===== MATERIAL FOR THIS TASK

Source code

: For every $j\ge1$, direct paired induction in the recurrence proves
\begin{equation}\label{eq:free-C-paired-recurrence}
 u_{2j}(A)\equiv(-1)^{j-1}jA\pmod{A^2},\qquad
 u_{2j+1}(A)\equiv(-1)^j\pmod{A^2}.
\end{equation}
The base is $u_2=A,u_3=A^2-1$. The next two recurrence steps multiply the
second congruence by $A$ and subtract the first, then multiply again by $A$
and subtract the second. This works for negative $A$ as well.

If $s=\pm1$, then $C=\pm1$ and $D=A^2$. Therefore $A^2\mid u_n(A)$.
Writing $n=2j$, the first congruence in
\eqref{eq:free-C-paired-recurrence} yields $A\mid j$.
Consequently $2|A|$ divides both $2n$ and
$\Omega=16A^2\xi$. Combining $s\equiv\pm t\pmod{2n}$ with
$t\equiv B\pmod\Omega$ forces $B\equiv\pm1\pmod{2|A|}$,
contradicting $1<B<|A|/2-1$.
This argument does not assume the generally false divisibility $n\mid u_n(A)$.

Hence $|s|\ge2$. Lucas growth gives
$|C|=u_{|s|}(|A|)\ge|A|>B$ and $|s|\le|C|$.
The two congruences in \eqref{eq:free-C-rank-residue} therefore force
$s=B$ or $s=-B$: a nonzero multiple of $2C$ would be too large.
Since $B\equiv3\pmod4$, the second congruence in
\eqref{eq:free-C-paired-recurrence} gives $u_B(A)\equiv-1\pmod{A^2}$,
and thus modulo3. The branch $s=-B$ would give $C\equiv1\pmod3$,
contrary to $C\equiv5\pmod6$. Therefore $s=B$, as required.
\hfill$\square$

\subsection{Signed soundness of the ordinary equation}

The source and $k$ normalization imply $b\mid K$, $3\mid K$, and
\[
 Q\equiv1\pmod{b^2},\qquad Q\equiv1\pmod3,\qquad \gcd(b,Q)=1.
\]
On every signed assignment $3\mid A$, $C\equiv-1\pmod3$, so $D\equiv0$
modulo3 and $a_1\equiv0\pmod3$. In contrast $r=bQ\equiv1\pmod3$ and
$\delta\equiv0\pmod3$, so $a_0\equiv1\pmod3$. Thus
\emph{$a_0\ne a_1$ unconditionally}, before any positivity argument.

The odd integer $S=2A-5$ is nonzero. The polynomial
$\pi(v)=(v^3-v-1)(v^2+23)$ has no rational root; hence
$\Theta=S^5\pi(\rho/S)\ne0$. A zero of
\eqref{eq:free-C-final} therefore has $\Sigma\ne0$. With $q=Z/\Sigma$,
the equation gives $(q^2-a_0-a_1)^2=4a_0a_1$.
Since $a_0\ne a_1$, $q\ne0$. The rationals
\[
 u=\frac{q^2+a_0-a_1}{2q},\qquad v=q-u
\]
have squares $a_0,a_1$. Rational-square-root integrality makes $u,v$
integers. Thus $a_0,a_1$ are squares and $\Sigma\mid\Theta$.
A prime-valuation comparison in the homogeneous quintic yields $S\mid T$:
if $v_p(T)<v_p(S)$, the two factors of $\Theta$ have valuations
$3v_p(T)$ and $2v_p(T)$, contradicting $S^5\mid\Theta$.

==========

## WHAT IS REQUIRED
Answer with the number alone after working out how many lines in the records contain the string "first".

## PROBLEM SOLUTION
2